● PROMPT
Leave out the pictures and copy the remaining records exactly.

Content starts

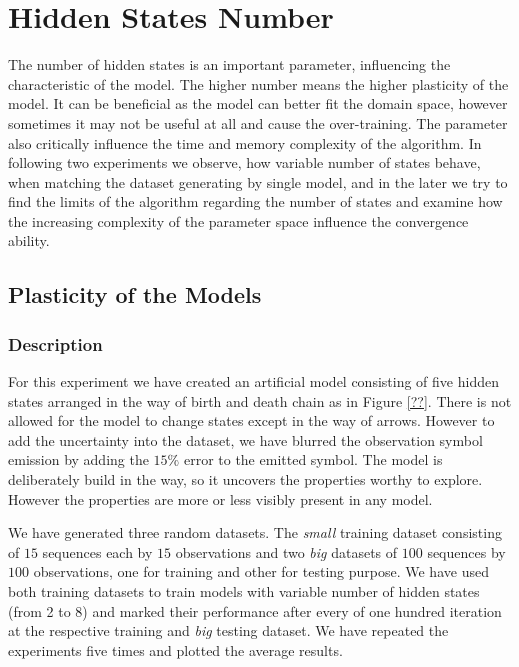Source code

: \documentclass[thesis=M,english]{FITthesis}[2012/10/20]
\begin{document}
\section{Hidden States Number}\label{sec:hsn}

The number of hidden states is an important parameter, influencing the characteristic of the model. The higher number means the higher plasticity of the model. It can be beneficial as the model can better fit the domain space, however sometimes it may not be useful at all and cause the over-training. The parameter also critically influence the time and memory complexity of the algorithm. In following two experiments we observe, how variable number of states behave, when matching the dataset generating by single model, and in the later we try to find the limits of the algorithm regarding the number of states and examine how the increasing complexity of the parameter space influence the convergence ability.    

\subsection{Plasticity of the Models}\label{sec:plast}

\subsubsection*{ Description }
For this experiment we have created an artificial model consisting of five hidden states arranged in the way of birth and death chain as in Figure \ref{??}. There is not allowed for the model to change states except in the way of arrows. However to add the uncertainty into the dataset, we have blurred the observation symbol emission by adding the $15\%$ error to the emitted symbol. The model is deliberately build in the way, so it uncovers the properties worthy to explore. However the properties are more or less visibly present in any model. 

 
We have generated three random datasets. The \textit{small} training dataset consisting of $15$ sequences each by $15$ observations and two \textit{big} datasets of $100$ sequences by $100$ observations, one for training and other for testing purpose. We have used both training datasets to train models with variable number of hidden states (from 2 to 8) and marked their performance after every of one hundred iteration at the respective training and \textit{big} testing dataset. We have repeated the experiments five times and plotted the average results.   
\end{document}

Content ends

● EXERCISE RESPONSE
Source code

: \documentclass[thesis=M,english]{FITthesis}[2012/10/20]
\begin{document}
\section{Hidden States Number}\label{sec:hsn}

The number of hidden states is an important parameter, influencing the characteristic of the model. The higher number means the higher plasticity of the model. It can be beneficial as the model can better fit the domain space, however sometimes it may not be useful at all and cause the over-training. The parameter also critically influence the time and memory complexity of the algorithm. In following two experiments we observe, how variable number of states behave, when matching the dataset generating by single model, and in the later we try to find the limits of the algorithm regarding the number of states and examine how the increasing complexity of the parameter space influence the convergence ability.    

\subsection{Plasticity of the Models}\label{sec:plast}

\subsubsection*{ Description }
For this experiment we have created an artificial model consisting of five hidden states arranged in the way of birth and death chain as in Figure \ref{??}. There is not allowed for the model to change states except in the way of arrows. However to add the uncertainty into the dataset, we have blurred the observation symbol emission by adding the $15\%$ error to the emitted symbol. The model is deliberately build in the way, so it uncovers the properties worthy to explore. However the properties are more or less visibly present in any model. 

 
We have generated three random datasets. The \textit{small} training dataset consisting of $15$ sequences each by $15$ observations and two \textit{big} datasets of $100$ sequences by $100$ observations, one for training and other for testing purpose. We have used both training datasets to train models with variable number of hidden states (from 2 to 8) and marked their performance after every of one hundred iteration at the respective training and \textit{big} testing dataset. We have repeated the experiments five times and plotted the average results.   
\end{document}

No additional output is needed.